In contrast, the ACF of log returns rapidly decays to near zero after just a few lags. Most spikes fall within the 95% confidence bounds, suggesting no statistically significant autocorrelation. This behavior is consistent with stationarity and supports the weak-form Efficient Market Hypothesis (EMH)(6), which posits that past return information holds little to no predictive power. A minor spike at lag 1 may hint at weak momentum or mean-reversion effects, but the overall lack of structure validates the use of returns for time series modeling.
Therefore, the requirement of stationarity for ARMA and related models has been satisfied.
We start our modeling process with the autoregressive-moving average model (ARMA) model, which is given by:
\[ Y_t = c + \sum_{i=1}^{p} \phi_i Y_{t-i} + \epsilon_t + \sum_{j=1}^{q} \theta_j \epsilon_{t-j} \]
where \(\{\epsilon_n\}\) is a white noise process following \(N(0, \sigma^2)\) (7). Terms with \(\phi\) are autoregressive terms, and terms with \(\psi\) are moving average terms. From this general form of ARMA(p,q) model, we can derive the ARMA(1,1) model as the following expression
\[ \text{ARMA(1,1): } X_t = c+ \phi X_{t-1} + \epsilon_t + \theta_1 \epsilon_{t-1} \]
The AICs of fitted ARMA models are used to determine which model has the best performance, as well as the log-likelihoods (8):
\[ \mathrm{AIC} = -2 \times l(\theta^*) + 2D \\ \ell(\theta) = \log L(\theta) = \sum_{i=1}^{n} \log f(X_i \mid \theta) \] where \(l(\theta^*)\) represents the maximized log likelihood and \(D\) represents the number of parameters (9). The formula shows that AIC penalizes overfitting models for their increasing number of parameters. The AICs of models from ARMA(0, 0) to ARMA(4, 4) are summarized in the table below.
##
## Call:
## arima(x = df$log_return, order = c(p, 0, q))
##
## Coefficients:
## ar1 ar2 ar3 ma1 ma2 ma3 ma4 intercept
## -0.8632 0.8639 0.9679 0.7750 -0.9446 -0.8908 0.0604 8e-04
## s.e. 0.0181 0.0075 0.0190 0.0335 0.0279 0.0334 0.0304 1e-04
##
## sigma^2 estimated as 0.0003793: log likelihood = 3171.08, aic = -6324.15
MA0 | MA1 | MA2 | MA3 | MA4 | |
---|---|---|---|---|---|
AR0 | -6282.04 | -6295.25 | -6293.64 | -6292.29 | -6290.29 |
AR1 | -6295.67 | -6293.81 | -6291.84 | -6290.28 | -6288.30 |
AR2 | -6293.78 | -6291.76 | -6289.94 | -6288.63 | -6286.60 |
AR3 | -6292.10 | -6290.13 | -6291.14 | -6321.59 | -6324.15 |
AR4 | -6290.45 | -6304.77 | -6324.03 | -6321.80 | -6320.64 |
To identify the most appropriate ARMA model, we compared the AIC table for the models and selected ARMA(1,1) model due to its relative low AIC value and simple structure. Although AR(4) and MA(4) models also yielded very low AICs, indicating statistically comparable performance. Following the principle of parsimony, we chose the simpler ARMA(1,1) specification to reduce the risk of overfitting.

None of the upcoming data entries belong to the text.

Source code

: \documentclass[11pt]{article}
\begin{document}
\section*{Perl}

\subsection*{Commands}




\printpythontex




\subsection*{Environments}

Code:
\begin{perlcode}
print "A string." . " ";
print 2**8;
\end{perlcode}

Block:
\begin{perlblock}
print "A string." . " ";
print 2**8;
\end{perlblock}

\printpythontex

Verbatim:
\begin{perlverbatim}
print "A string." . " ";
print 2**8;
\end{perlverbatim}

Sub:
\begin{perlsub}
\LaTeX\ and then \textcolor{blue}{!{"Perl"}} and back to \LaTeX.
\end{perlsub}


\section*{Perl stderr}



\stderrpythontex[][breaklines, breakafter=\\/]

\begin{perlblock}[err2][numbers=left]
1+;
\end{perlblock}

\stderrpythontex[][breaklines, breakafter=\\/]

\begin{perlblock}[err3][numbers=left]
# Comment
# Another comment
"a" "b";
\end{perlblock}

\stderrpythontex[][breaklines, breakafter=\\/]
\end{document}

ARMA models capture the conditional mean dynamics of a time series but do not account for time-varying volatility (heteroskedasticity), which is a common feature in financial return data(10). This motivates the use of GARCH models to model conditional variance.
Before introducing GARCH, we conducted Ljung-Box Test and ARCH-LM Test tests on the residual from the fitted ARMA(1,1) model to ensure it is indeed white noise.
##
## Box-Ljung test
##
## data: residuals(best_model)
## X-squared = 19.521, df = 20, p-value = 0.4882
##
## ARCH LM-test; Null hypothesis: no ARCH effects
##
## data: residuals(best_model)
## Chi-squared = 220.47, df = 12, p-value < 2.2e-16
By Ljung-Box test, the p-value is 0.4882 > 0.05, indicating he residual sequence has no significant autocorrelation. Therefore, after ARMA(1,1) fitting, the residual is basically white noise. However, the p-value is very small (much less than 0.05), reject the null hypothesis of no ARCH effect in the residuals. So there is a significant volatility clustering, showing the significance of using GARCH model(10).
Figure 4.2: ARMA Diagnostics Plots
Observations: The residuals fluctuate around 0, with no obvious trend structure. Which is signs of slight heteroskedasticity, suggest the potential ARCH effects.
All lags of ACF are within the blue confidence interval, and there is no significant autocorrelation, showing ARMA(1,1) captures the temporal structure of the mean well.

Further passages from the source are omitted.